Un peu plus d’an après « Toboggan » qui nous avait particulièrement séduit, Murat récidive et d’un double qui plus est. Rapidement, « Babel » s’installe et déroule des histoires aux odeurs de sous-bois.
Haie de ronces, limaces tigrées, ponts encaissés, frelons asiatiques perdus sur des terres brunes, Murat nous entraîne dans un monde bucolique et dangereux, celui de la montagne comme souvent. Au son bluesy d’un banjo trépident, la voix nasillarde, épaisse et toujours aussi séductrice de Murat introduit « Babel » avec « Chacun vendrait des grives ». Ode au monde rural, à la science du cadastre, à la géographie humaine chuchoté par un chœur qu’on croirait constitué de femmes puis de vieux goguenards. Le Delano Orchestra saupoudre avec parcimonie ses apports subtils de cuivres et de cordes autour des mots maniérés de Murat. « Babel » prend son envol et part dans tous les sens, surprend, déstabilise.
Rythmes éthiopiques à la façon d’un Mammoud Ahmed sur « Chant Soviet » accompagné par Oren Bloedow d’Elysian Fields, semblant de fables moyenâgeuses ou hymne hédoniste baigné de luxure dans une langue auguste sur « J’ai fréquenté la beauté », rythm’n blues endiablé sur « Blues du cygne », Murat espiègle nous donne à voir un monde peuplé d’amochés, liés par le sang, la forêt.
Les chansons fleuves du disque telle que « Dans la direction du Crest » parviennent en un tour de main à nous captiver et à nous rendre compte aussi de la grande proximité avec l’œuvre de Bruno Dumont ou du fameux tryptique Millet, Bergougnioux, Michon : une obsession pour la terre, la chair, la filiation : du sang sur du fumier, des humeurs sur du gravier…
Les mots rapiécés de Murat s’enroulent tel un lierre dru dans les limbes de l’étrange, sonne le clairon d’une chanson claire-obscure. Epopée érotico-fantastique lynchienne sur les terres du Mont-Dore, « Mujabe Ribe », pure réussite, nous emmène très loin sur ses terres hostiles, tout comme « Vallée des merveilles », ballade enchantée reprenant le mythe de Romus et Romulus où il est question d’Amba Tigre, d’éléphant, de tétine et d’essence divine et d’un petit cochon de nuit, toutes interprétations, toutes voiles dehors…

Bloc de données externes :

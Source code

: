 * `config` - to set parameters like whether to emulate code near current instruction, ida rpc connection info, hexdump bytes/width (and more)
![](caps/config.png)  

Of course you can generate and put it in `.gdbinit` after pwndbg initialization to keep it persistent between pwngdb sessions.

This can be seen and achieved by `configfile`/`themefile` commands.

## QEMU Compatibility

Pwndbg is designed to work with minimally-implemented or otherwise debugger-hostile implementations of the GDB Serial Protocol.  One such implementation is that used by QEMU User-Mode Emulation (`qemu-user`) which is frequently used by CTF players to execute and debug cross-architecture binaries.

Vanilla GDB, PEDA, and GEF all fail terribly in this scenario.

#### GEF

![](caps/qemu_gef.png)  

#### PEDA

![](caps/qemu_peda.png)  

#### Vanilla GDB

Le deuxième disque n’a rien d’un fond de tiroir. Il balaye encore un peu plus sa marotte : l’enfance à la campagne, les obsessions et mimiques des anciens, de beaux profils paysans qui on l’imagine ont été inspirés par des histoires qu’on se transmet au café du coin de génération en génération et qui au fil du temps se bonnifient pour devenir de petites mythologies endémiques : la noyée du village, le suicidé du bois, la fille facile alors que « Camping à la ferme » parenthèse de ce double album nous fait apercevoir papy Murat entouré de bambins chantant à tue-tête en direction de Vulcania. On ressort de « Babel » un peu étourdi par tant de beauté et assez impressionné par cette écriture qui paraît inépuisable surtout lorsqu’il nous sert un album de cette trempe quasiment tous les ans. Paraîtrait qu’il possède encore des malles entières de chansons, d’histoires tarabiscotées bourrées de personnages. Une vraie Bourboule dans sa tête ce Murat.